- _Task statement_
Your answer should consist of every line in the records that holds "비즈니스에".

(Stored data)

══════

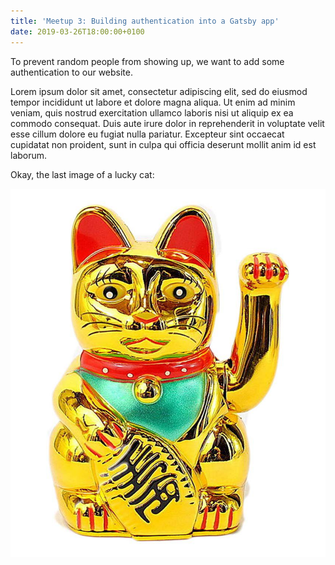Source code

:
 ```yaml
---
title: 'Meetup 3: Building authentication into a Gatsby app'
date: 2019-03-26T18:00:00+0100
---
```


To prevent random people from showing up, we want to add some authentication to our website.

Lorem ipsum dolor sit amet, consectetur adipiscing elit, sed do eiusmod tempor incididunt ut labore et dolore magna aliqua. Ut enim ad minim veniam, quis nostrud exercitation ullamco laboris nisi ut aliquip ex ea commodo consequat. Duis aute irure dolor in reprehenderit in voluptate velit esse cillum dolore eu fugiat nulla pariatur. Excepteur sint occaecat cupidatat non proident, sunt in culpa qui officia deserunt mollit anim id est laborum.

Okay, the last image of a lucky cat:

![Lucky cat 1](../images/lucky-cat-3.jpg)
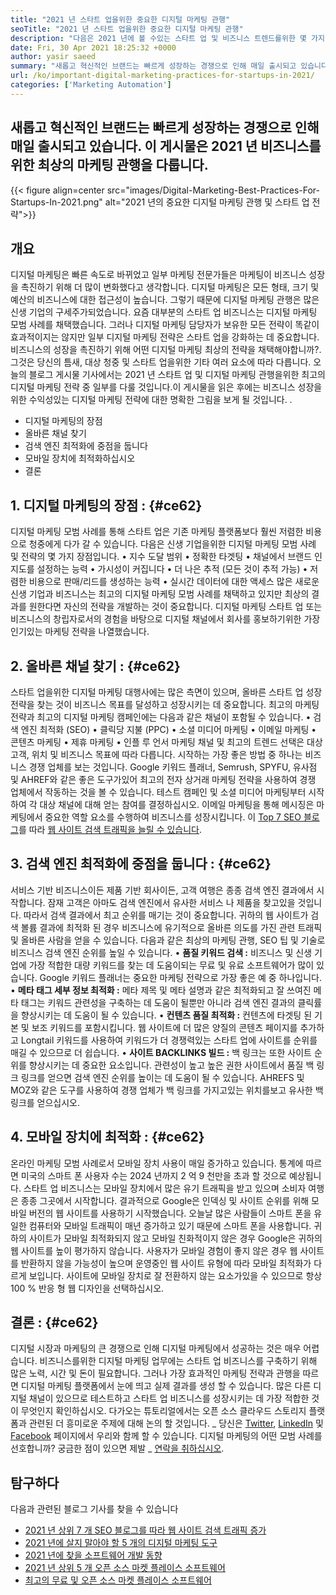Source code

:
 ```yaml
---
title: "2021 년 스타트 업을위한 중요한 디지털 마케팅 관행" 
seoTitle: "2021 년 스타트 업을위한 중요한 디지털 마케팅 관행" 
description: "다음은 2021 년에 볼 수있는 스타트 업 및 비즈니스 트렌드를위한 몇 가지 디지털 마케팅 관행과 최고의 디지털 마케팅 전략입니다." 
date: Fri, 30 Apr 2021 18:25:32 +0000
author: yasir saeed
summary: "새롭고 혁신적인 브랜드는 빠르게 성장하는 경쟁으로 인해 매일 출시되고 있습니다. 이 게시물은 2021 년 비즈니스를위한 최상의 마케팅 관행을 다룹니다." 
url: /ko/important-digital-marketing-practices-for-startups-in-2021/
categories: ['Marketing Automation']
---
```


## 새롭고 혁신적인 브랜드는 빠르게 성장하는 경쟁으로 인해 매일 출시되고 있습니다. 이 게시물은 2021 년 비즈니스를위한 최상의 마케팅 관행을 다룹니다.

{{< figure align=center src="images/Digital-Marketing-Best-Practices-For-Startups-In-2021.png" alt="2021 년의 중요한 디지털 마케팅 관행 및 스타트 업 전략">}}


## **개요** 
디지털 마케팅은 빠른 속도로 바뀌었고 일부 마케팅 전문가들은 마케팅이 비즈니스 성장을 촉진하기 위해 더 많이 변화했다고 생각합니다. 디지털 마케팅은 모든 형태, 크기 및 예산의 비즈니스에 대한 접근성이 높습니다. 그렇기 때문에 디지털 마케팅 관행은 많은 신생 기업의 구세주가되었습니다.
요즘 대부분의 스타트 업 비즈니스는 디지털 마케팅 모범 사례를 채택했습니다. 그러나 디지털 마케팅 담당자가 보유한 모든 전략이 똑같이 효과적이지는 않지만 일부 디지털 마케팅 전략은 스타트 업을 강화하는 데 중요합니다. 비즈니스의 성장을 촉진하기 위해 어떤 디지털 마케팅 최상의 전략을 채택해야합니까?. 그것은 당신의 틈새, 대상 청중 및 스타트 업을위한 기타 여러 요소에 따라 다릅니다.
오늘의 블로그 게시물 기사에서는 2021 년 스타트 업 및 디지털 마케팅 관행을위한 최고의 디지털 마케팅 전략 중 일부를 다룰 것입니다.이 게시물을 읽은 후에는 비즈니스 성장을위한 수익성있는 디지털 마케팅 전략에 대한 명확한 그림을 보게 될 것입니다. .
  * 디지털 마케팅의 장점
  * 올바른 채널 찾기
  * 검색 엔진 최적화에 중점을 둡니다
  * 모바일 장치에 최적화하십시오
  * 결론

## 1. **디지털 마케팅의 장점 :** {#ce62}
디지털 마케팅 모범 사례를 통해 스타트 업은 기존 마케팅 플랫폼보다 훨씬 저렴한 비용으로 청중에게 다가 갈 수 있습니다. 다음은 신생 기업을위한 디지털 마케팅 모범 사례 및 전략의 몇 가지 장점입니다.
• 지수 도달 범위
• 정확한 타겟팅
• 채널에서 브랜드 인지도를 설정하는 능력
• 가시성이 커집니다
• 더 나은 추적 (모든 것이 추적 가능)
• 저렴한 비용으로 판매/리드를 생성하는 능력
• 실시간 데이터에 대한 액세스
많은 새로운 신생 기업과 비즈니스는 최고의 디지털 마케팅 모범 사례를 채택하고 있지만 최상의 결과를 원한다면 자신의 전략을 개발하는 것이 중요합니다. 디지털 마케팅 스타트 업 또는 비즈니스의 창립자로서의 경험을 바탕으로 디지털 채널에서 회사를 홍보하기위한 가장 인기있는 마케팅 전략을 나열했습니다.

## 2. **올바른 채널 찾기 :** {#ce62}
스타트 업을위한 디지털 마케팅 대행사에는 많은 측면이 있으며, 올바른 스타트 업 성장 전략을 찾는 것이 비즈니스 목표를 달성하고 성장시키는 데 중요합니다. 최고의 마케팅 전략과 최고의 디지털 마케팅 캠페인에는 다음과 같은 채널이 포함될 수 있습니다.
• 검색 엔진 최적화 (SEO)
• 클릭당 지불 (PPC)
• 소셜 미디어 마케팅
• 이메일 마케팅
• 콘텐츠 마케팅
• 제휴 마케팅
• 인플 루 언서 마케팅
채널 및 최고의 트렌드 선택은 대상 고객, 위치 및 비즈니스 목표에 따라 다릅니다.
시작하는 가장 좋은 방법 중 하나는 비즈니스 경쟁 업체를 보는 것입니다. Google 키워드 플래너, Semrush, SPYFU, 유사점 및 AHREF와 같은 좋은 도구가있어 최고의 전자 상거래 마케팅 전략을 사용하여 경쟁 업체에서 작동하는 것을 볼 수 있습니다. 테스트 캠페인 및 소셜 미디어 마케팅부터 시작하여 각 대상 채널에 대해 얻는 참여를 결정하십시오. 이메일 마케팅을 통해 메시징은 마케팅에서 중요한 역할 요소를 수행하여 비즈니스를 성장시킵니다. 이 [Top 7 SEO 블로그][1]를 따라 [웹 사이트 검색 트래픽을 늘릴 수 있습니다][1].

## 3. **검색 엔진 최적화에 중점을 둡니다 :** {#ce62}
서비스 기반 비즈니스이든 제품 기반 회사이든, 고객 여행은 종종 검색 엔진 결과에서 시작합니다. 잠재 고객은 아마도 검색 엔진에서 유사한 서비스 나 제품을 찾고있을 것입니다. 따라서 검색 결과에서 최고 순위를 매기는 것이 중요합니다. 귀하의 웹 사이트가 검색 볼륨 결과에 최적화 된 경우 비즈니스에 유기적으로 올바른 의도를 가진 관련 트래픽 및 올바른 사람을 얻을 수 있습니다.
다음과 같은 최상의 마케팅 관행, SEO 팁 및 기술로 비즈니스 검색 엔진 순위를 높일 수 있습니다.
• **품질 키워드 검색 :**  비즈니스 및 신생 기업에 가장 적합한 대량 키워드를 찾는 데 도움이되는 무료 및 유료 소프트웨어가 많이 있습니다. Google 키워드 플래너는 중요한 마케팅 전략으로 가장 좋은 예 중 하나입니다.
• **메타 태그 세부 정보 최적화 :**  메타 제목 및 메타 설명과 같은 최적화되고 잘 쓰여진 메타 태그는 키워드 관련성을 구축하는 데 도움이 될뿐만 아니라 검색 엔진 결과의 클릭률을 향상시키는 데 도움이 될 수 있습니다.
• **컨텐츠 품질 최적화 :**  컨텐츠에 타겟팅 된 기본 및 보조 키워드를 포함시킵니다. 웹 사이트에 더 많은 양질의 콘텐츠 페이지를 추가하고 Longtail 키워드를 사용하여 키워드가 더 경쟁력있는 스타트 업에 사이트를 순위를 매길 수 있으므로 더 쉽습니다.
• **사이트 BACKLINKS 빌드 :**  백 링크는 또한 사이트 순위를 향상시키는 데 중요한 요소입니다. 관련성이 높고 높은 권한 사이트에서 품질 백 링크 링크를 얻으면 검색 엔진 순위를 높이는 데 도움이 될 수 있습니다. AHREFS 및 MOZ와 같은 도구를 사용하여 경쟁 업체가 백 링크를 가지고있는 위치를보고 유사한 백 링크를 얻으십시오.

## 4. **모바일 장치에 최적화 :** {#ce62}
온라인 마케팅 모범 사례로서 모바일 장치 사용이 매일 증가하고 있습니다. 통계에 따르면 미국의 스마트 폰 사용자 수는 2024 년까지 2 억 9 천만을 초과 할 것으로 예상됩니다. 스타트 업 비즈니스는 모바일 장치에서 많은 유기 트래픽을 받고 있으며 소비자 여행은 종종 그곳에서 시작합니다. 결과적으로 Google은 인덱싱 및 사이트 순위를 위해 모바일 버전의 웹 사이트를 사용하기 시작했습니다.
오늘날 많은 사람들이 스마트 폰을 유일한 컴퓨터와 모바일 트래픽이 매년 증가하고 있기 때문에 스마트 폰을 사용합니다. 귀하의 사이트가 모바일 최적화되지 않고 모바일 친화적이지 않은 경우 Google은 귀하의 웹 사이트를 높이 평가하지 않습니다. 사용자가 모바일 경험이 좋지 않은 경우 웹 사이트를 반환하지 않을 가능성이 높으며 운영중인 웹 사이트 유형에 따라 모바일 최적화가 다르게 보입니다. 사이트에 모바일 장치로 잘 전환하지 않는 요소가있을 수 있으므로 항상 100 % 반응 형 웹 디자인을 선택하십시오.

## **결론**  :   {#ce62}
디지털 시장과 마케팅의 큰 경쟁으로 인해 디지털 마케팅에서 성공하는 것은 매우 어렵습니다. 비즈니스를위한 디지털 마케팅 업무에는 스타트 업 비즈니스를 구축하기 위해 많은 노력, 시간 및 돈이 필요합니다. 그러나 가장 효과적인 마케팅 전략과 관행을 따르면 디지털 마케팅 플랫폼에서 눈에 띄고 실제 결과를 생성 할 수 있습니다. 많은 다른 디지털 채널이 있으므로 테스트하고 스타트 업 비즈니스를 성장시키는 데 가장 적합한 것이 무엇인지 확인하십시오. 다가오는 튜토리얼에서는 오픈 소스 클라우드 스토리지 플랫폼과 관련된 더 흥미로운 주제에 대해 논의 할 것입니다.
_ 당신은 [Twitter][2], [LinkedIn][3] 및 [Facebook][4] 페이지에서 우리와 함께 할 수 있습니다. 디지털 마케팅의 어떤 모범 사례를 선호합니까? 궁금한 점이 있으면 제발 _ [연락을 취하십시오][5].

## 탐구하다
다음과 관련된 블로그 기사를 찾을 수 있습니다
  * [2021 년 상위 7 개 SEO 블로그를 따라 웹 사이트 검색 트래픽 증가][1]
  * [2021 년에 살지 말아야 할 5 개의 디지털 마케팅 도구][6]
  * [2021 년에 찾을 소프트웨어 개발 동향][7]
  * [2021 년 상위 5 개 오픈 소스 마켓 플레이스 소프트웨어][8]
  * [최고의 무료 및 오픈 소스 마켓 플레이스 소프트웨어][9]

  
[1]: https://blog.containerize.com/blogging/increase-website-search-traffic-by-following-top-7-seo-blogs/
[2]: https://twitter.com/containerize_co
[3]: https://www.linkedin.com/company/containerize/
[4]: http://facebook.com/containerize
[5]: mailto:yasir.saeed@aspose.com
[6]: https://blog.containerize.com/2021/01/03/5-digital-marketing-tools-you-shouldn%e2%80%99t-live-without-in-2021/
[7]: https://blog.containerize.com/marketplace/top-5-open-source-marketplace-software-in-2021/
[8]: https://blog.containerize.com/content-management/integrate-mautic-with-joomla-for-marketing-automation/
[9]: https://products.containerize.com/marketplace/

══════

- _Response to the task_
디지털 마케팅은 빠른 속도로 바뀌었고 일부 마케팅 전문가들은 마케팅이 비즈니스 성장을 촉진하기 위해 더 많이 변화했다고 생각합니다. 디지털 마케팅은 모든 형태, 크기 및 예산의 비즈니스에 대한 접근성이 높습니다. 그렇기 때문에 디지털 마케팅 관행은 많은 신생 기업의 구세주가되었습니다.
서비스 기반 비즈니스이든 제품 기반 회사이든, 고객 여행은 종종 검색 엔진 결과에서 시작합니다. 잠재 고객은 아마도 검색 엔진에서 유사한 서비스 나 제품을 찾고있을 것입니다. 따라서 검색 결과에서 최고 순위를 매기는 것이 중요합니다. 귀하의 웹 사이트가 검색 볼륨 결과에 최적화 된 경우 비즈니스에 유기적으로 올바른 의도를 가진 관련 트래픽 및 올바른 사람을 얻을 수 있습니다.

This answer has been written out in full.